#### TASK PROMPT
The count of lines below that include the string "with" is the whole answer.

[Data entries]
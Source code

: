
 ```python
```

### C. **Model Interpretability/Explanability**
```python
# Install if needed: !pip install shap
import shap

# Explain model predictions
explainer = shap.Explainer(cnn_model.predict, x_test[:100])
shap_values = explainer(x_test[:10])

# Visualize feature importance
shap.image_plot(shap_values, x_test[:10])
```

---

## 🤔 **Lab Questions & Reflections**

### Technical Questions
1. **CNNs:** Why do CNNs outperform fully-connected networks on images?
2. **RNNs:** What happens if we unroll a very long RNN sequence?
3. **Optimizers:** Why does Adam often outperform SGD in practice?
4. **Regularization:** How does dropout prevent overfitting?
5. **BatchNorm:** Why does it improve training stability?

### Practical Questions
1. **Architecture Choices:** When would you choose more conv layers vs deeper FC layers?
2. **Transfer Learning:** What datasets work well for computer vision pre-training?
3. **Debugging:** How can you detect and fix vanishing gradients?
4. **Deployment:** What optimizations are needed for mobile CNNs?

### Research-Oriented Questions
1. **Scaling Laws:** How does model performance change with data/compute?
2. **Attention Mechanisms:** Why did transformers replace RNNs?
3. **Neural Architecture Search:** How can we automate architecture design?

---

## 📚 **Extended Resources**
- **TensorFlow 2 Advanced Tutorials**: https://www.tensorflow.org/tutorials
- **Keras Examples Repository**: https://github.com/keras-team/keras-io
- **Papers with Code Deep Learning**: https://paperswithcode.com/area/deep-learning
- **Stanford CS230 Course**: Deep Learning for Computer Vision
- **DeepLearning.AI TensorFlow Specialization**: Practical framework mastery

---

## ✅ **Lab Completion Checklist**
--
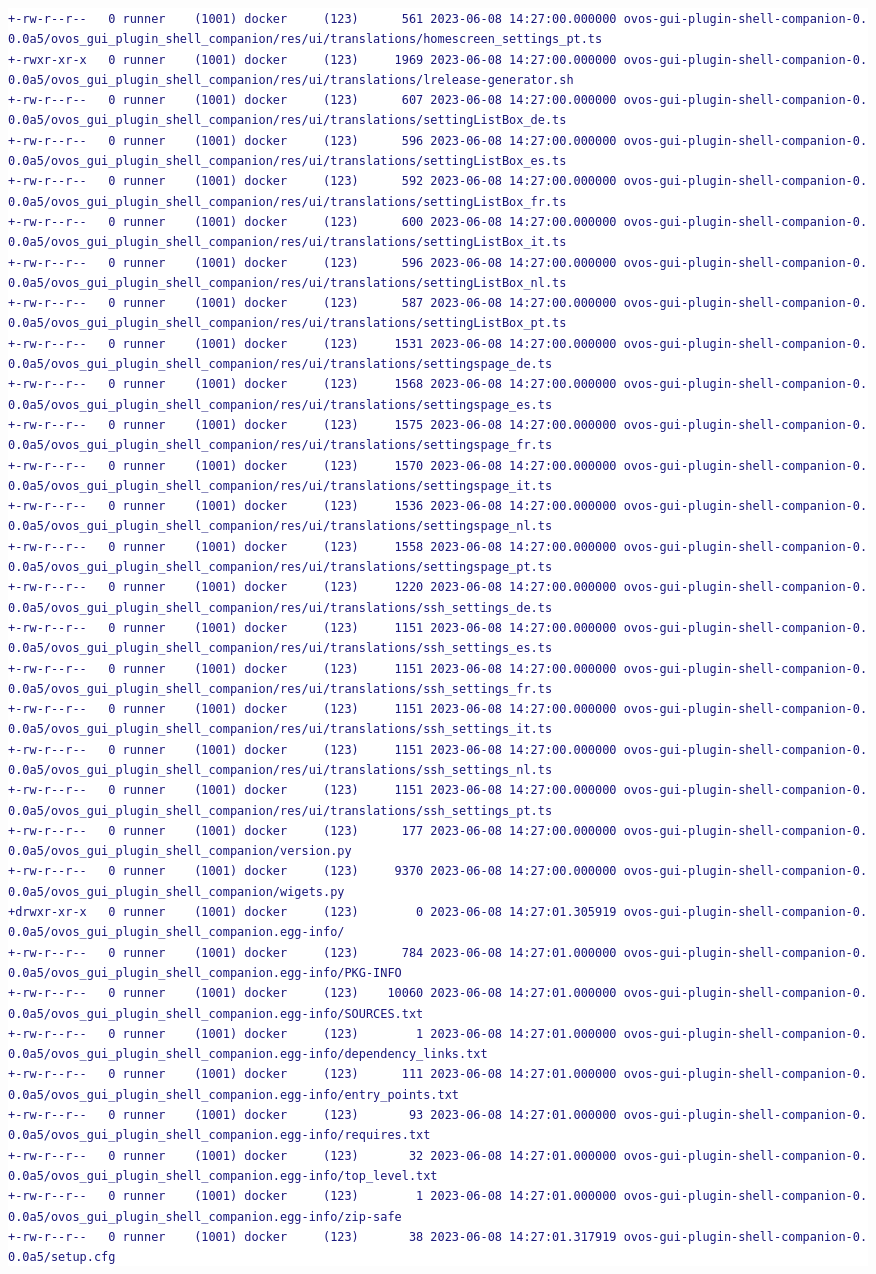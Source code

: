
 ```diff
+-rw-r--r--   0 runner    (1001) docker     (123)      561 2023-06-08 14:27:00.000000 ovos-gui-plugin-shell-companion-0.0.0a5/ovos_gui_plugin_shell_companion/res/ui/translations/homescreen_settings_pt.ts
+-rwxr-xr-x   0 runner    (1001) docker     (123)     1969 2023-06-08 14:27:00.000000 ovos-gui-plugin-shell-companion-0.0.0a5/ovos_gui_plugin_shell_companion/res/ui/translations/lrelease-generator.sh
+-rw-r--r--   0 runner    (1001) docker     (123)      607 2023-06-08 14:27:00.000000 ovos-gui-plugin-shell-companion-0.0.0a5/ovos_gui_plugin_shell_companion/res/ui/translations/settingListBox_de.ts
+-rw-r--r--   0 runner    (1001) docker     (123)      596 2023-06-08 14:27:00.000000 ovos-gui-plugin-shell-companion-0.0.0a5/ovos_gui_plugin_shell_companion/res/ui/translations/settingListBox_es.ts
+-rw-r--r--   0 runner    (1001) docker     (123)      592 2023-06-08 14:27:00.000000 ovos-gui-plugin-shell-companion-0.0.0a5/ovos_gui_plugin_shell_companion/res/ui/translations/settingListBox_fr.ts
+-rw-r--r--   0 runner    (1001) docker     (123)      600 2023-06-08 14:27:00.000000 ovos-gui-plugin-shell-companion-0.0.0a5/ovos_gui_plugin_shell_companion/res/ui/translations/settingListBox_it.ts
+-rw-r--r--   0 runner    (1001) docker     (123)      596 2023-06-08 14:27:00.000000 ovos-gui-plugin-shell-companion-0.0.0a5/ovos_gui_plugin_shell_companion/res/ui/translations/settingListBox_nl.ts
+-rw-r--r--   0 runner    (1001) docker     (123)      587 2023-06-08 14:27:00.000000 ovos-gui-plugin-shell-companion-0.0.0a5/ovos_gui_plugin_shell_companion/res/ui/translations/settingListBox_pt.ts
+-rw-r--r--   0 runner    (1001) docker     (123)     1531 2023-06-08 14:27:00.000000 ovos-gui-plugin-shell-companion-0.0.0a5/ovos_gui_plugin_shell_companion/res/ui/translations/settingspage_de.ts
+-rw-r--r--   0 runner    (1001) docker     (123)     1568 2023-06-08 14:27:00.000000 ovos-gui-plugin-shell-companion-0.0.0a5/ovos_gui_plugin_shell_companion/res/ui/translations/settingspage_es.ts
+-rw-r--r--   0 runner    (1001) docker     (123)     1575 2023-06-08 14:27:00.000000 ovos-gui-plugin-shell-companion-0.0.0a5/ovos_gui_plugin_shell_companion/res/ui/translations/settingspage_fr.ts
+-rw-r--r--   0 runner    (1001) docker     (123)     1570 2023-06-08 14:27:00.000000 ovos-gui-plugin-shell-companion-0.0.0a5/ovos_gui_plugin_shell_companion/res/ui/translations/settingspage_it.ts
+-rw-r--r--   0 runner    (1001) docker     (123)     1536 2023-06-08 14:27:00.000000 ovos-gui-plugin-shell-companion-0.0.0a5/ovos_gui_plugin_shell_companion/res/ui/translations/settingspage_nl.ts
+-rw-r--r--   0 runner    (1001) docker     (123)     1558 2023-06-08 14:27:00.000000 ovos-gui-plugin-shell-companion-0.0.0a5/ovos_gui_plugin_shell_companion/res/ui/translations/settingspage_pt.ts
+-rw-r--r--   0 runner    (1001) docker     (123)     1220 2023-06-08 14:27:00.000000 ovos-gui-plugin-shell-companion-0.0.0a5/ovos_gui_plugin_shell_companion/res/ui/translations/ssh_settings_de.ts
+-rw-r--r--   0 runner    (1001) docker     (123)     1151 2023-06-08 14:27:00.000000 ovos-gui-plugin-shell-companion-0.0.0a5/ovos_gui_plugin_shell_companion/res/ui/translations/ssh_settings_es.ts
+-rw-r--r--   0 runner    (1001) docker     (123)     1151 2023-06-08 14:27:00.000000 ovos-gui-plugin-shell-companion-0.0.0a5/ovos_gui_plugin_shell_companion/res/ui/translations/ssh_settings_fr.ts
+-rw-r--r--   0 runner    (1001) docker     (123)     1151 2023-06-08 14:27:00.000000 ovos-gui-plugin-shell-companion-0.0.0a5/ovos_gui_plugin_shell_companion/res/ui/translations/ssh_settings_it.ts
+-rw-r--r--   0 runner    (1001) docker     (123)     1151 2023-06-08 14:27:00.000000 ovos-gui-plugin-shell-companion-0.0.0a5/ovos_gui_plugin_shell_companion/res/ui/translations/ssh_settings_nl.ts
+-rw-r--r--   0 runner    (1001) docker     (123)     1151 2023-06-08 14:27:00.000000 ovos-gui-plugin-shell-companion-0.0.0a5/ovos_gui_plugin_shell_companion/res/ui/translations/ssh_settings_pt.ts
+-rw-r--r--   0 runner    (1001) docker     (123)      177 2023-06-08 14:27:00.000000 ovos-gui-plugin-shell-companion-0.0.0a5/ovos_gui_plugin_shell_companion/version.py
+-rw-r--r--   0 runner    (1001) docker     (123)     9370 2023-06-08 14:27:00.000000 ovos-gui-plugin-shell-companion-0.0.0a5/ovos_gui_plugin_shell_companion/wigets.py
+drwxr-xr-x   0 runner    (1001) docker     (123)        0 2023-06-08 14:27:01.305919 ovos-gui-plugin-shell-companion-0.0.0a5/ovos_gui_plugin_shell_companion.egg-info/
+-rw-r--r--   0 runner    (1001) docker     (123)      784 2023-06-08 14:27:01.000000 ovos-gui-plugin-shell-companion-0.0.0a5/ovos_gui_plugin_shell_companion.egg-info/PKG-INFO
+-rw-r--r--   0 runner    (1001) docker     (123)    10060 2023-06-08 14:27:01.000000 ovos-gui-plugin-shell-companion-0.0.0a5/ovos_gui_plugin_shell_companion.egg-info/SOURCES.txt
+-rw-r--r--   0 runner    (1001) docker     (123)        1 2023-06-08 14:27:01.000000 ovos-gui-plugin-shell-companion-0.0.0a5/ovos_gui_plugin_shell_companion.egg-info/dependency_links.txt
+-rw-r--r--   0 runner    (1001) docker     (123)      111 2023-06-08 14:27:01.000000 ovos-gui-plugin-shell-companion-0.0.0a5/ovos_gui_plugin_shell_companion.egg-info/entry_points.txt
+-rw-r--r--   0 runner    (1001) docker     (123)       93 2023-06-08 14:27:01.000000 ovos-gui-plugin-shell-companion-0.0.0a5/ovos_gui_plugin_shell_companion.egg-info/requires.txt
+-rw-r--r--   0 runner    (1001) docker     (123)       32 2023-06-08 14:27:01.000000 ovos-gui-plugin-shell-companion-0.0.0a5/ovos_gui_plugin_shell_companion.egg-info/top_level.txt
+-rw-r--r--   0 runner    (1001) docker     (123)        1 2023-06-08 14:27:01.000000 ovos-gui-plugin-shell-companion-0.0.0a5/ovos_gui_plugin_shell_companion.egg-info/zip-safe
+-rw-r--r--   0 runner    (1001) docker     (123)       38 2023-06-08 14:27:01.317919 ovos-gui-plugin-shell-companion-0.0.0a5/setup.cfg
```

#### RESULT OF THE EXERCISE
2